So does single-assertion testing violate DRY?
No, but it promotes violation.
That said, good object oriented design tends to go out the window for unit tests - mostly for good reason. It's more important that unit tests be isolated from one another so that the test can be interrogated in isolation and if need be, fixed with confidence that you don't break other tests. Basically that test correctness and readability is more important than its size or maintainability.
Frankly, I've never been a fan of the one assert per test rule for the reasons you describe: it leads to a lot of boilerplate code that is hard to read, easy to mis-boilterplate, and hard to fix well if you refactor (which drives you to refactor less).

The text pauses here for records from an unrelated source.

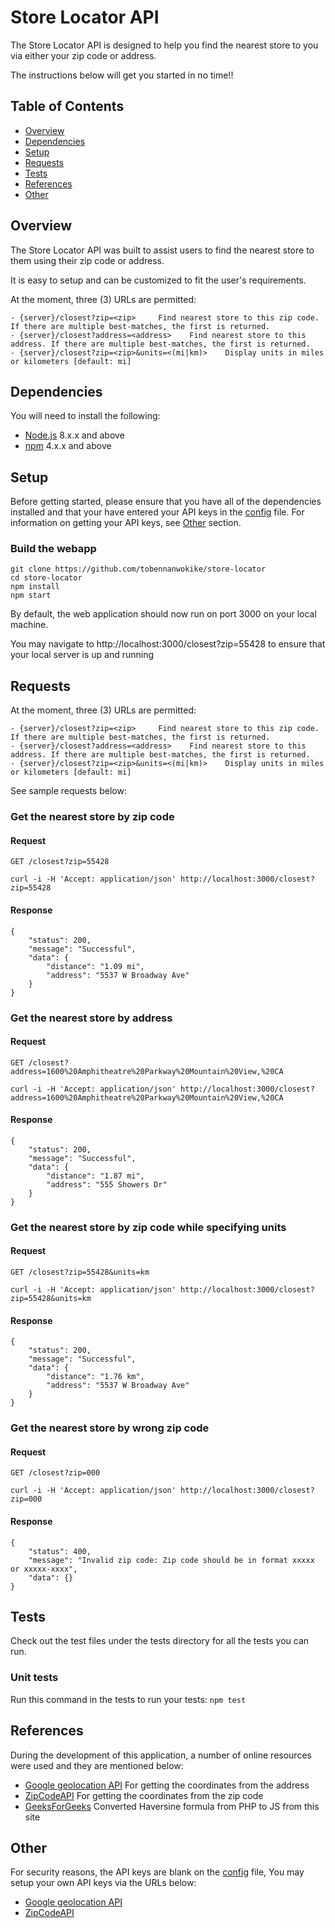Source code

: # Store Locator API

The Store Locator API is designed to help you find the nearest store to you via either your zip code or address.

The instructions below will get you started in no time!!


## Table of Contents

  - [Overview](#overview)
  - [Dependencies](#dependencies)
  - [Setup](#setup)
  - [Requests](#requests)
  - [Tests](#tests)
  - [References](#references)
  - [Other](#other)

## Overview

The Store Locator API was built to assist users to find the nearest store to them using their zip code or address.

It is easy to setup and can be customized to fit the user's requirements.

At the moment, three (3) URLs are permitted:

    - {server}/closest?zip=<zip>     Find nearest store to this zip code. If there are multiple best-matches, the first is returned.
    - {server}/closest?address=<address>    Find nearest store to this address. If there are multiple best-matches, the first is returned.
    - {server}/closest?zip=<zip>&units=<(mi|km)>    Display units in miles or kilometers [default: mi]


## Dependencies

You will need to install the following:

- [Node.js](https://nodejs.org) 8.x.x and above
- [npm](https://npmjs.com/) 4.x.x and above



## Setup

Before getting started, please ensure that you have all of the dependencies installed and that your have entered your API keys in the [config](config/app.config.js) file. For information on getting your API keys, see [Other](#other) section.

### Build the webapp

```shell
git clone https://github.com/tobennanwokike/store-locator
cd store-locator
npm install
npm start
```

By default, the web application should now run on port 3000 on your local machine.

You may navigate to http://localhost:3000/closest?zip=55428 to ensure that your local server is up and running

## Requests

At the moment, three (3) URLs are permitted:

    - {server}/closest?zip=<zip>     Find nearest store to this zip code. If there are multiple best-matches, the first is returned.
    - {server}/closest?address=<address>    Find nearest store to this address. If there are multiple best-matches, the first is returned.
    - {server}/closest?zip=<zip>&units=<(mi|km)>    Display units in miles or kilometers [default: mi]

See sample requests below:

### Get the nearest store by zip code

#### Request

`GET /closest?zip=55428`

    curl -i -H 'Accept: application/json' http://localhost:3000/closest?zip=55428

#### Response

    {
        "status": 200,
        "message": "Successful",
        "data": {
            "distance": "1.09 mi",
            "address": "5537 W Broadway Ave"
        }
    }


### Get the nearest store by address

#### Request

`GET /closest?address=1600%20Amphitheatre%20Parkway%20Mountain%20View,%20CA`

    curl -i -H 'Accept: application/json' http://localhost:3000/closest?address=1600%20Amphitheatre%20Parkway%20Mountain%20View,%20CA

#### Response

    {
        "status": 200,
        "message": "Successful",
        "data": {
            "distance": "1.87 mi",
            "address": "555 Showers Dr"
        }
    }


### Get the nearest store by zip code while specifying units

#### Request

`GET /closest?zip=55428&units=km`

    curl -i -H 'Accept: application/json' http://localhost:3000/closest?zip=55428&units=km

#### Response

    {
        "status": 200,
        "message": "Successful",
        "data": {
            "distance": "1.76 km",
            "address": "5537 W Broadway Ave"
        }
    }


### Get the nearest store by wrong zip code

#### Request

`GET /closest?zip=000`

    curl -i -H 'Accept: application/json' http://localhost:3000/closest?zip=000

#### Response

    {
        "status": 400,
        "message": "Invalid zip code: Zip code should be in format xxxxx or xxxxx-xxxx",
        "data": {}
    }



## Tests

Check out the test files under the tests directory for all the tests you can run.

### Unit tests

Run this command in the tests to run your tests: `npm test`


## References

During the development of this application, a number of online resources were used and they are mentioned below:

- [Google geolocation API](https://developers.google.com/maps/documentation/geolocation/intro) For getting the coordinates from the address
- [ZipCodeAPI](https://www.zipcodeapi.com) For getting the coordinates from the zip code
- [GeeksForGeeks](https://www.geeksforgeeks.org/haversine-formula-to-find-distance-between-two-points-on-a-sphere/) Converted Haversine formula from PHP to JS from this site

## Other

For security reasons, the API keys are blank on the [config](config/app.config.js) file, You may setup your own API keys via the URLs below:

- [Google geolocation API](https://developers.google.com/maps/documentation/geolocation/intro)
- [ZipCodeAPI](https://www.zipcodeapi.com)
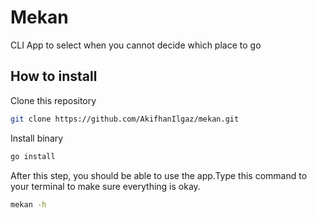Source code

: # Mekan
CLI App to select when you cannot decide which place to go

## How to install
Clone this repository

```bash
git clone https://github.com/AkifhanIlgaz/mekan.git
```

Install binary

```bash
go install
```

After this step, you should be able to use the app.Type this command to your terminal to make sure everything is okay.

```bash
mekan -h
```
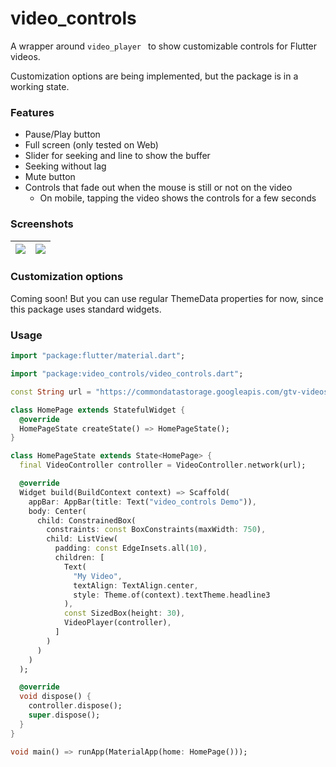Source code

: # video_controls

A wrapper around `video_player ` to show customizable controls for Flutter videos.

Customization options are being implemented, but the package is in a working state. 

### Features

- Pause/Play button
- Full screen (only tested on Web)
- Slider for seeking and line to show the buffer
- Seeking without lag
- Mute button
- Controls that fade out when the mouse is still or not on the video
  - On mobile, tapping the video shows the controls for a few seconds

### Screenshots

| ![](https://github.com/Levi-Lesches/video_controls/blob/main/doc/demo4.gif) | ![](https://github.com/Levi-Lesches/video_controls/blob/main/doc/demo1.gif) |
| ------------------------------------------------------------ | ------------------------------------------------------------ |



### Customization options 

Coming soon! But you can use regular ThemeData properties for now, since this package uses standard widgets. 

### Usage

```dart
import "package:flutter/material.dart";

import "package:video_controls/video_controls.dart";

const String url = "https://commondatastorage.googleapis.com/gtv-videos-bucket/sample/BigBuckBunny.mp4";

class HomePage extends StatefulWidget {
  @override
  HomePageState createState() => HomePageState();
}

class HomePageState extends State<HomePage> {
  final VideoController controller = VideoController.network(url);

  @override
  Widget build(BuildContext context) => Scaffold(
    appBar: AppBar(title: Text("video_controls Demo")),
    body: Center(
      child: ConstrainedBox(
        constraints: const BoxConstraints(maxWidth: 750),
        child: ListView(
          padding: const EdgeInsets.all(10),
          children: [
            Text(
              "My Video",
              textAlign: TextAlign.center,
              style: Theme.of(context).textTheme.headline3
            ),
            const SizedBox(height: 30),
            VideoPlayer(controller),
          ]
        )
      )
    )
  );

  @override
  void dispose() {
    controller.dispose();
    super.dispose();
  }
}

void main() => runApp(MaterialApp(home: HomePage()));

```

If a function is supposed to return a list of "foo" and "bar" for a given input, but in any order it is perfectly fine to use two asserts to check that both of them are in the result set. Where you get into trouble is when a single test is checking two inputs or two side effects and you don't know which of the two caused the failure.
I view it as a variation on the Single Responsibility Principle: there should be only one thing can cause a test to fail, and in an ideal world that change should only break one test.
But in the end it's a trade off. Are you more likely to spend more time maintaining all the copy pastey code, or will you spend more time hunting down root causes when tests could be broken by multiple sources. As long as you write -some- tests, it probably doesn't matter too much. Despite my disdain for single-assert tests, I tend to err on the side of more tests. Your mileage may vary.